◆ Stored data entries:
· · · ·

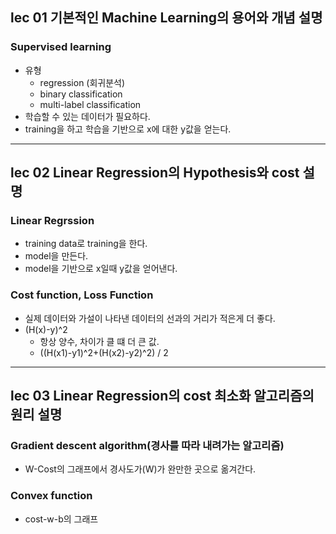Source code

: ## lec 01 기본적인 Machine Learning의 용어와 개념 설명

### Supervised learning

- 유형
    - regression (회귀분석)
    - binary classification
    - multi-label classification
- 학습할 수 있는 데이터가 필요하다.
- training을 하고 학습을 기반으로 x에 대한 y값을 얻는다.

---
## lec 02 Linear Regression의 Hypothesis와 cost 설명

### Linear Regrssion
- training data로 training을 한다.
- model을 만든다.
- model을 기반으로 x일때 y값을 얻어낸다.

### Cost function, Loss Function
- 실제 데이터와 가설이 나타낸 데이터의 선과의 거리가 적은게 더 좋다.
- (H(x)-y)^2
    - 항상 양수, 차이가 클 떄 더 큰 값.
    - ((H(x1)-y1)^2+(H(x2)-y2)^2) / 2
    
---
## lec 03 Linear Regression의 cost 최소화 알고리즘의 원리 설명

### Gradient descent algorithm(경사를 따라 내려가는 알고리즘)

- W-Cost의 그래프에서 경사도가(W)가 완만한 곳으로 옮겨간다.

### Convex function
- cost-w-b의 그래프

· · · ·

◆ TASK DIRECTIONS: Your answer should consist of the lines above that hold the word "Regression의", copied exactly.

◆ WRITTEN RESPONSE:
## lec 02 Linear Regression의 Hypothesis와 cost 설명
## lec 03 Linear Regression의 cost 최소화 알고리즘의 원리 설명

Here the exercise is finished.